The function created above show us a distribution of sample size, but we can’t inspect condition on which a particular drawn is obtained, i.e. how low an prevalent anaemia value could be compensated with a high efficacy value? To do that we could create a second object that have drawns in several dimensions, the prevalence, the RR and the sample size so we can make a graph with the three values.

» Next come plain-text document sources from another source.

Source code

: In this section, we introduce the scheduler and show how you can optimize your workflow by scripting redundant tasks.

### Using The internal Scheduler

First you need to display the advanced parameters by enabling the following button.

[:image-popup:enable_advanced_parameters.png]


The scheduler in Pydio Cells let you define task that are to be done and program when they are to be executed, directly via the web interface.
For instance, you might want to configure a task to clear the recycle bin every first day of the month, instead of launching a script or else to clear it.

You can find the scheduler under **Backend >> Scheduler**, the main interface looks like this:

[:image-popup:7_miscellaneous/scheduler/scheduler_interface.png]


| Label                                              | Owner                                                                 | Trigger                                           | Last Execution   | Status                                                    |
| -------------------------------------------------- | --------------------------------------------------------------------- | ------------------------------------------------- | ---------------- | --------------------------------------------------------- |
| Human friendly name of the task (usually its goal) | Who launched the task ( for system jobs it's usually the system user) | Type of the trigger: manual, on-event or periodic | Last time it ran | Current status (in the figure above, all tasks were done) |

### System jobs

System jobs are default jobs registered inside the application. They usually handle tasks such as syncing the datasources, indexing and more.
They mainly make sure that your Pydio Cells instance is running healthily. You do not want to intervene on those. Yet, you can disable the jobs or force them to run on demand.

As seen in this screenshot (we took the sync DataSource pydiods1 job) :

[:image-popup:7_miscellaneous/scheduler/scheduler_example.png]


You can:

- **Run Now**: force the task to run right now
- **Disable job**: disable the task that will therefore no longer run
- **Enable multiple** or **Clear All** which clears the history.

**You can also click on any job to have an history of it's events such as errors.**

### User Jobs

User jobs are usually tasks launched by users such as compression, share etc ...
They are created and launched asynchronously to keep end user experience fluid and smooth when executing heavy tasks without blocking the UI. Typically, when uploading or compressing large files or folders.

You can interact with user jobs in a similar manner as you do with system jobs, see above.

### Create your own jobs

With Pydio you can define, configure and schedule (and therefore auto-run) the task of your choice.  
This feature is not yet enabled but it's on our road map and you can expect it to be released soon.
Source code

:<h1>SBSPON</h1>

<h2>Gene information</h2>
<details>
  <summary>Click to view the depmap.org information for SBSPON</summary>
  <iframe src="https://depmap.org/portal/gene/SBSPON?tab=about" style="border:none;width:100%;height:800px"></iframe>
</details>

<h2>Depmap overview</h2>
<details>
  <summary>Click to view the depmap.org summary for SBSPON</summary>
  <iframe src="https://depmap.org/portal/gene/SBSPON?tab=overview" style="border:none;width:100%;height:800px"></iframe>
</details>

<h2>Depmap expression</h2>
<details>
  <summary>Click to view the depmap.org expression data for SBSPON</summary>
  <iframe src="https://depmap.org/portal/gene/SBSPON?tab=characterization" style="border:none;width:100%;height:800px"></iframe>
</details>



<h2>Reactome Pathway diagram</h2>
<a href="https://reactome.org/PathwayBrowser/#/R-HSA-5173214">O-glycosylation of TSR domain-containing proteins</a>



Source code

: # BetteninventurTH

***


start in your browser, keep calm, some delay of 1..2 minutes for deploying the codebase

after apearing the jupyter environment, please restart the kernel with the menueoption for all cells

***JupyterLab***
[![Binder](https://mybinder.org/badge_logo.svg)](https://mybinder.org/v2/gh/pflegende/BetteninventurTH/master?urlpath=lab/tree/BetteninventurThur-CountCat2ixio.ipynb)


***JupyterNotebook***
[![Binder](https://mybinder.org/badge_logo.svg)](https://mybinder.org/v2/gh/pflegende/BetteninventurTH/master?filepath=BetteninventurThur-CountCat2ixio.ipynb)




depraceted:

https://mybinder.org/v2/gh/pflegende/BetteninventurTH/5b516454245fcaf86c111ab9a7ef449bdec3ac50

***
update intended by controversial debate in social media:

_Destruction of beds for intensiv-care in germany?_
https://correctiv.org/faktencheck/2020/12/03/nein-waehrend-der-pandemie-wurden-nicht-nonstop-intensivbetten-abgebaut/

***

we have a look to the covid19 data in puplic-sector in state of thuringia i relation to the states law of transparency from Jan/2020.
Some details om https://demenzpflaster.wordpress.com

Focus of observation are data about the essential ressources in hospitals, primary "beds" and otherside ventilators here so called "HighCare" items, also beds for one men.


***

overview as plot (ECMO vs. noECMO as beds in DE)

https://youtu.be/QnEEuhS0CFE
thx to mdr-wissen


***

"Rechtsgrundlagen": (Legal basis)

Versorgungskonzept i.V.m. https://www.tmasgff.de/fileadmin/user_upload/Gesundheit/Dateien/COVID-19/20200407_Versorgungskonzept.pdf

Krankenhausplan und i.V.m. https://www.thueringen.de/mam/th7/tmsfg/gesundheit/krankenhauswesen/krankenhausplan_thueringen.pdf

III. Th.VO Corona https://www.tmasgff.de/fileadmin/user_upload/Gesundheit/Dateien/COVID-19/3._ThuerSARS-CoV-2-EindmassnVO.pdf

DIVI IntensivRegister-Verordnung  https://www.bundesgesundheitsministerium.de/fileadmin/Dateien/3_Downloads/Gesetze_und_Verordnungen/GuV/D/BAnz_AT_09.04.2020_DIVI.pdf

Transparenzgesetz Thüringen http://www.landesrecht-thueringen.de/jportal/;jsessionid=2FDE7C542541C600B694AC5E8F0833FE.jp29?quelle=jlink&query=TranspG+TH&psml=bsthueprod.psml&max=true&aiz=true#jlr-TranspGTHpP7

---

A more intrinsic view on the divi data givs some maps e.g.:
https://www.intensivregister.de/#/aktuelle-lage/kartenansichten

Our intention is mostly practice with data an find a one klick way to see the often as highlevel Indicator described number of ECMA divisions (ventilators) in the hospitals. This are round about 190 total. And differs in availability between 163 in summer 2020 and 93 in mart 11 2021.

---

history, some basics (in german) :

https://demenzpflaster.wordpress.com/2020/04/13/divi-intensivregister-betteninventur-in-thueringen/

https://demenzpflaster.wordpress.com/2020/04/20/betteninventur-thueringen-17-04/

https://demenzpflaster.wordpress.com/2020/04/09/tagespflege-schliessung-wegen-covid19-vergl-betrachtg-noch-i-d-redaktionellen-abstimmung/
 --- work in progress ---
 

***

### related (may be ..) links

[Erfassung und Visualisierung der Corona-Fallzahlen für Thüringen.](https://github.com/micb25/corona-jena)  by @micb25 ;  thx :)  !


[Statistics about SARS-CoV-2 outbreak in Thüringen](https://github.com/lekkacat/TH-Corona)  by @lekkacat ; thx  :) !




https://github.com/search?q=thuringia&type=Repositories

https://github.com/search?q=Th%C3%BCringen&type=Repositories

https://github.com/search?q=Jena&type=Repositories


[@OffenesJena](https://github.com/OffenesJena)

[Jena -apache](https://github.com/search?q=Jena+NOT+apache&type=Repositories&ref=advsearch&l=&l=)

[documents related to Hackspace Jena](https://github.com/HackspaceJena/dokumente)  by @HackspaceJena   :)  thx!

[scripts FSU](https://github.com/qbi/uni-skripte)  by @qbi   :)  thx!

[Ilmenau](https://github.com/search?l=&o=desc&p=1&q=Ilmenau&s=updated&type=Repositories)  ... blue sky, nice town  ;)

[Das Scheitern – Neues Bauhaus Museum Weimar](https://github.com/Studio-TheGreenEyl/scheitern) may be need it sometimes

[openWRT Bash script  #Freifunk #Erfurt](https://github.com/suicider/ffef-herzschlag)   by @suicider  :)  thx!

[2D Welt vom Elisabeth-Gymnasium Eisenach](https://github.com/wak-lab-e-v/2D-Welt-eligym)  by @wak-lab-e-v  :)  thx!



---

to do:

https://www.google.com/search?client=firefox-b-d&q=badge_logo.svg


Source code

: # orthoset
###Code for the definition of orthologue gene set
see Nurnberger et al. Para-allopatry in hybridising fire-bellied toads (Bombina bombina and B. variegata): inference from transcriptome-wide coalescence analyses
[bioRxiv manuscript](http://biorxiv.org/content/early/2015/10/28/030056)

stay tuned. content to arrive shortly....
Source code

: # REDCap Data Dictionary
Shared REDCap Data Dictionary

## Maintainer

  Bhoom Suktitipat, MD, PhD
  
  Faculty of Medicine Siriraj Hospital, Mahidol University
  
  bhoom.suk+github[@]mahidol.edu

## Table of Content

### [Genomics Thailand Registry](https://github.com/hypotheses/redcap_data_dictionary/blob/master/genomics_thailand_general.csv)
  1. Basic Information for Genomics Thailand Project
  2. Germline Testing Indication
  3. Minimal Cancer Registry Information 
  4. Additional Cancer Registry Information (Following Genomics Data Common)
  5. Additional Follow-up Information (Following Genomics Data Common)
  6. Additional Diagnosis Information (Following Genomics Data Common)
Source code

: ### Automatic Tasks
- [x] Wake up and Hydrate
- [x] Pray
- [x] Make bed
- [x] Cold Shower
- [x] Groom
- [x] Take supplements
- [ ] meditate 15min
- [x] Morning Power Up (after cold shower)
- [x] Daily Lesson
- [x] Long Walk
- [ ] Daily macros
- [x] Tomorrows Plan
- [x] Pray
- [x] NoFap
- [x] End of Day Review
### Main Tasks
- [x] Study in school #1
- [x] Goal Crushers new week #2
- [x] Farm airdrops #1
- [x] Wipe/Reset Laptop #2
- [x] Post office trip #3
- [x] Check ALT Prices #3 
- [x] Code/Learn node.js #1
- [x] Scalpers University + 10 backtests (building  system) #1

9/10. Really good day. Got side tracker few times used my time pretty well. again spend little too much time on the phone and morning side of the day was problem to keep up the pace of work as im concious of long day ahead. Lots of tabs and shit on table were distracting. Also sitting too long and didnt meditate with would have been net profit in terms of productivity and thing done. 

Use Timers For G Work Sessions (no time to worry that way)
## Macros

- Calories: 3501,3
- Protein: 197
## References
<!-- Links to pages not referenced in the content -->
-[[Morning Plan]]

#' Sample size for proportions, with uncertainty (V2)
#' 
#' Create an new DISTRIBUTION object that produce
#' random drawns of the estimated sample size for
#' two proportions as well as the samples from the parameters
#' @param p0 a DISTRIBUTION object that drawns for proportions in control group
#' @param logrr a DISTRIBUTION object that drawns log(RR) of the intervention
#' @param alpha significant value
#' @param beta  1-power
new_SAMPLE_SIZE2 <- function(p0,logrr, alpha= 0.05, beta=0.2){
  #checkings
  stopifnot(inherits(p0,"DISTRIBUTION"))
  stopifnot(inherits(logrr,"DISTRIBUTION"))
  stopifnot(0 < alpha & alpha < 1)
  stopifnot(0 < beta & beta < 1)

 # function of alpha and beta
  f_alpha_beta <- (qnorm(alpha/2,lower.tail = F) + qnorm(beta, lower.tail = F)) ^ 2 
  
  # The expected value of the distribution with default name for the dimension
  # based on the oval value of the individual distributions  
  v0 <- p0$oval
  v1 <- p0$oval*exp(logrr$oval)
  
  # expected value of the distribution
  ss <- f_alpha_beta * (v0 * (1 - v0) + v1 * (1 - v1)) / (v0 - v1) ^ 2
  .oval = c(p0$oval, exp(logrr$oval), ss)
  names(.oval) <- c('prevalence', 'rr', 'sample_size')
    
  #random function within a restricted environment where only
  #the specified variables can be accesed within the function
  .rfunc <- restrict_environment(
     function(n) {
       d_p0 = rfunc_p0(n)
       d_rr = exp(rfunc_logrr(n))
       d_p1 = d_p0 * d_rr
       d_ss = fab * (d_p0 * (1 - d_p0) + d_p1 * (1 - d_p1)) / (d_p0 - d_p1) ^ 2
       matrix(
         c(d_p0, d_rr, d_ss), 
         ncol = 3, 
         dimnames = list(1:n, c('prevalence','rr','sample_size')))
     },
     rfunc_p0 = p0$rfunc,
     rfunc_logrr = logrr$rfunc,
     fab = f_alpha_beta
  )
  # Create the object with 4 slots
  structure(
    list(
      distribution = "SAMPLE_SIZE2",
      seed = sample(1:2 ^ 15, 1),
      oval = .oval,
      rfunc = .rfunc
    ), 
    class = c("SAMPLE_SIZE2","DISTRIBUTION")
  )
  
}
d_sample2 <- new_SAMPLE_SIZE2(d_p0, d_logrr)
distribution varname oval nsample mean_ sd_ lci_ median_ uci_
SAMPLE_SIZE2 prevalence 0.35 10000 0.35 0.03 0.30 0.35 0.40
SAMPLE_SIZE2 rr 0.50 10000 0.53 0.17 0.28 0.50 0.91
SAMPLE_SIZE2 sample_size 95.31 10000 29838.88 2398366.48 37.70 96.45 2659.52 
ss <- rfunc(d_sample2, 10000)
df <- data.frame(ss)
df$category = cut(df$sample_size, c(0,150,Inf),include.lowest = T, ordered_result = T)
head(df)
#>   prevalence        rr sample_size  category
#> 1  0.3308427 0.2987171    45.26534   [0,150]
#> 2  0.3415467 0.8265748   956.36657 (150,Inf]
#> 3  0.3881021 0.5091955    85.67286   [0,150]
#> 4  0.3741613 0.2891493    36.68592   [0,150]
#> 5  0.3735927 0.3801520    52.08773   [0,150]
#> 6  0.3416815 0.4755139    88.23035   [0,150]

The following graph shows the combination of options that would lead to a sample size lower than 150 subjects

We see that under this particular set of conditions, it is possible to have more than 80% power in all prevalence range provided the relative risk is really lower than 50%.